The teams spent the last week holding practice debates in the library, except for Daley’s and Settles’ teams, which debated in Abuel’s classroom. The teams used official debate format, in order to learn both the format and their individual strengths and weaknesses.
Although the debates were only for practice and not for a grade, many teams spent hours in preparation. For example, one of the captains, Diaz, stayed up until 1:00 AM the morning of her debate working on her conclusion speech. Daley’s team spent two days meeting at a teammate’s house and planning out their parts on a whiteboard.
“We had arrows all over the board,” says Daley.
The captains have each used a different approach in handling their responsibilities as team leaders. Diaz said, “I let them have free reign in this debate.” On the other hand, Daley said that she wrote both of the cross-examination sequences herself, and then asked her team to give input. This method worked well; according to Daley, “We work excellent together.”
There have been challenges, however. Nguyen says, “It’s really hard to be a good leader without worrying about bringing your team down or having them turn against you.”
Many Rhetoric students reported being very nervous before their debates.
Bell said, “I’m just nervous before; I get more comfortable when I get up there.”

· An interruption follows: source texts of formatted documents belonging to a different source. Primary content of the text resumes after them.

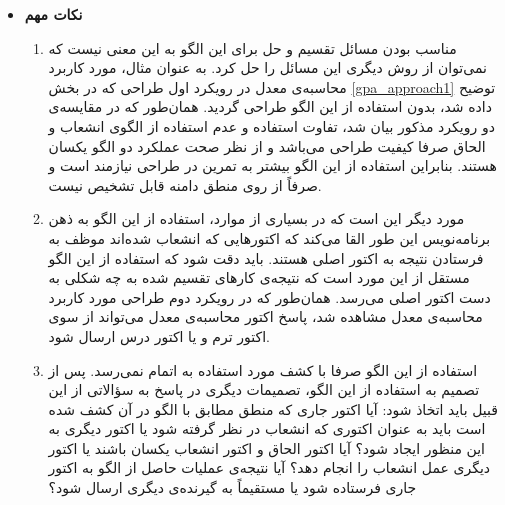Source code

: \begin{itemize}
\item\textbf{نکات مهم}\\
\begin{enumerate}
\item مناسب بودن مسائل تقسیم و حل برای این الگو به این معنی نیست که نمی‌توان از روش دیگری این مسائل را حل کرد. به عنوان مثال، مورد کاربرد محاسبه‌ی معدل در رویکرد  اول طراحی که در بخش \ref{gpa_approach1} توضیح داده شد، بدون استفاده از این الگو طراحی گردید. همان‌طور که در مقایسه‌ی دو رویکرد مذکور بیان شد، تفاوت استفاده و عدم استفاده از الگوی انشعاب و الحاق صرفا کیفیت طراحی می‌باشد و از نظر صحت عملکرد دو الگو یکسان هستند. بنابراین استفاده از این الگو بیشتر به تمرین در طراحی نیازمند است و صرفاً از روی منطق دامنه قابل تشخیص نیست.
\item مورد دیگر این است که در بسیاری از موارد، استفاده از این الگو به ذهن برنامه‌نویس این طور القا می‌کند که اکتورهایی که انشعاب شده‌اند موظف به فرستادن نتیجه به اکتور اصلی هستند. باید دقت شود که استفاده از این الگو مستقل از این مورد است که نتیجه‌ی کارهای تقسیم شده به چه شکلی به دست اکتور اصلی می‌رسد. همان‌طور که در رویکرد دوم طراحی مورد کاربرد محاسبه‌ی معدل مشاهده شد، پاسخ اکتور محاسبه‌ی معدل می‌تواند از سوی اکتور ترم و یا اکتور درس ارسال شود.
\item استفاده از این الگو صرفا با کشف مورد استفاده به اتمام نمی‌رسد. پس از تصمیم به استفاده از این الگو، تصمیمات دیگری در پاسخ به سؤالاتی از این قبیل باید اتخاذ شود: آیا  اکتور جاری که منطق مطابق با الگو در آن کشف شده است باید به عنوان اکتوری که انشعاب در نظر گرفته شود یا اکتور دیگری به این منظور ایجاد شود؟ آیا اکتور الحاق و اکتور انشعاب یکسان باشند یا اکتور دیگری عمل انشعاب را انجام دهد؟ آیا نتیجه‌ی عملیات حاصل از الگو به اکتور جاری فرستاده شود یا مستقیماً به گیرنده‌ی دیگری ارسال شود؟ 
\end{enumerate} 

\end{itemize}
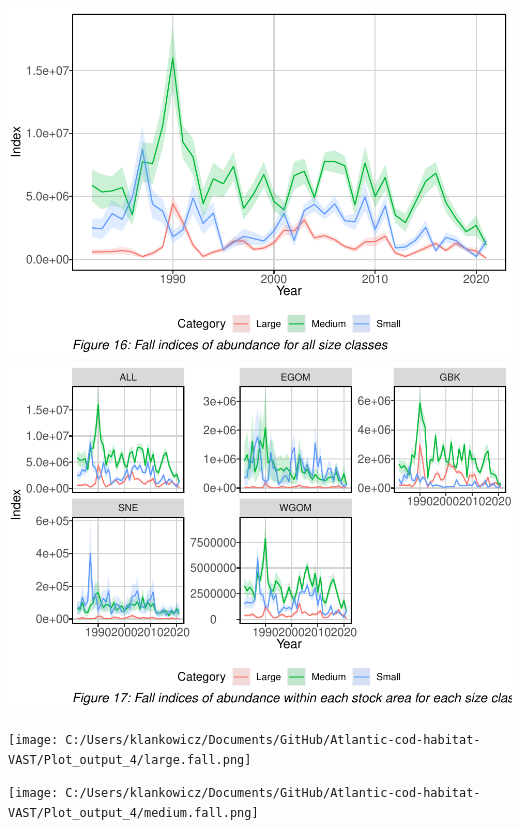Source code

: \documentclass[
]{article}
\let\origfigure\figure
\let\endorigfigure\endfigure
\renewenvironment{figure}[1][2] {
    \expandafter\origfigure\expandafter[H]
} {
    \endorigfigure
}
\begin{document}
\includegraphics{ToR1_TechPaper_files/figure-latex/fall index-1.pdf} \includegraphics{ToR1_TechPaper_files/figure-latex/fall index-2.pdf}

\begin{figure}
\centering
\texttt{[image: C:/Users/klankowicz/Documents/GitHub/Atlantic-cod-habitat-VAST/Plot\_output\_4/large.fall.png]}
\caption{Figure 18: Large cod center of gravity and effective area occupied for all stock areas, fall seasons 1982 - 2021.}
\end{figure}

\begin{figure}
\centering
\texttt{[image: C:/Users/klankowicz/Documents/GitHub/Atlantic-cod-habitat-VAST/Plot\_output\_4/medium.fall.png]}
\caption{Figure 19: Medium cod center of gravity and effective area occupied for all stock areas, fall seasons 1982 - 2021.}
\end{figure}
\end{document}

Abuel had spent several weeks creating the debate teams for the annual event. Information from the class’s midterm, an argumentative speech assignment, was used to help determine the teams.
According to Abuel, “I think this is the most balanced the teams have ever been.” The debate teams have been arranged so that each has its share of strengths and weaknesses, and no team is any more qualified than the other. Abuel has said multiple times, “The team that wants it the most, wins.”
The practice debates have been seen as a valuable resource by many Rhetoric students. They were intended by Abuel as a way to gauge each team’s abilities and to get to know each other.
“I think that this practice debate helped us come together as a team,” says Bell.
Each team has had its share of shining moments and pitfalls. Some students left their debates proud, others, a bit shaken. However, as Diaz put it, “Overall, I’m super proud of my team.”